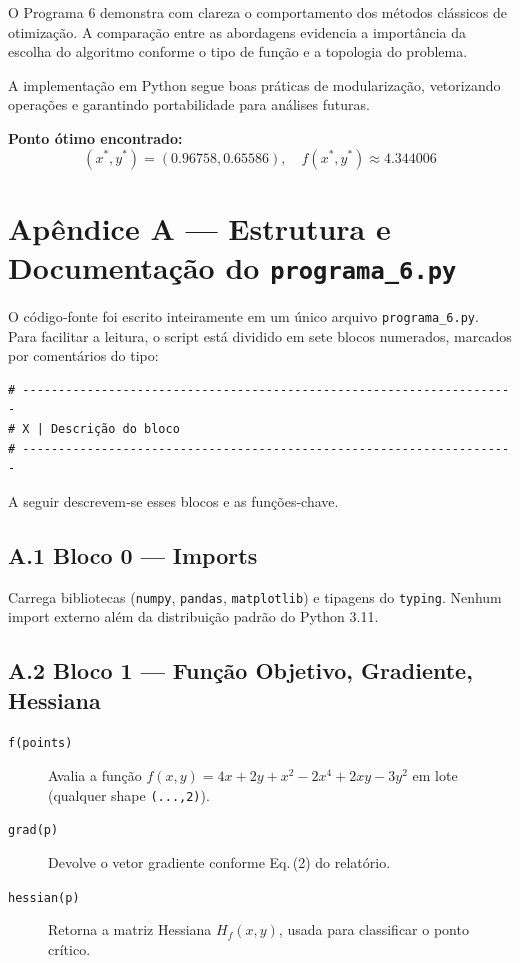 \documentclass[12pt]{article}
\begin{document}
O Programa 6 demonstra com clareza o comportamento dos métodos clássicos de otimização. A comparação entre as abordagens evidencia a importância da escolha do algoritmo conforme o tipo de função e a topologia do problema.

A implementação em Python segue boas práticas de modularização, vetorizando operações e garantindo portabilidade para análises futuras.

\vspace{1em}
\noindent\textbf{Ponto ótimo encontrado:}
\begin{equation*}
    (x^*, y^*) = (0.96758, 0.65586), \quad f(x^*, y^*) \approx 4.344006
\end{equation*}

\appendix
\section*{Apêndice A — Estrutura e Documentação do \texttt{programa\_6.py}}

O código‐fonte foi escrito inteiramente em um único arquivo \texttt{programa\_6.py}.  
Para facilitar a leitura, o script está dividido em sete blocos numerados,
marcados por comentários do tipo:
\begin{verbatim}
# ---------------------------------------------------------------------
# X | Descrição do bloco
# ---------------------------------------------------------------------
\end{verbatim}

A seguir descrevem‐se esses blocos e as funções-chave.

\subsection*{A.1 Bloco 0 — Imports}
Carrega bibliotecas (\texttt{numpy}, \texttt{pandas}, \texttt{matplotlib}) e tipagens
do \texttt{typing}.  
Nenhum import externo além da distribuição padrão do Python 3.11.

\subsection*{A.2 Bloco 1 — Função Objetivo, Gradiente, Hessiana}
\begin{description}
  \item[\texttt{f(points)}] Avalia a função
        $f(x,y)=4x+2y+x^2-2x^4+2xy-3y^2$ em lote (qualquer shape \texttt{(...,2)}).
  \item[\texttt{grad(p)}] Devolve o vetor gradiente conforme Eq.\,(2) do relatório.
  \item[\texttt{hessian(p)}] Retorna a matriz Hessiana $H_f(x,y)$, usada para
        classificar o ponto crítico.
\end{description}
\end{document}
◇ ◇ ◇
EXERCISE: Lines holding "description": please count them in the data above and reply with the number alone.

EXPECTED ANSWER: 2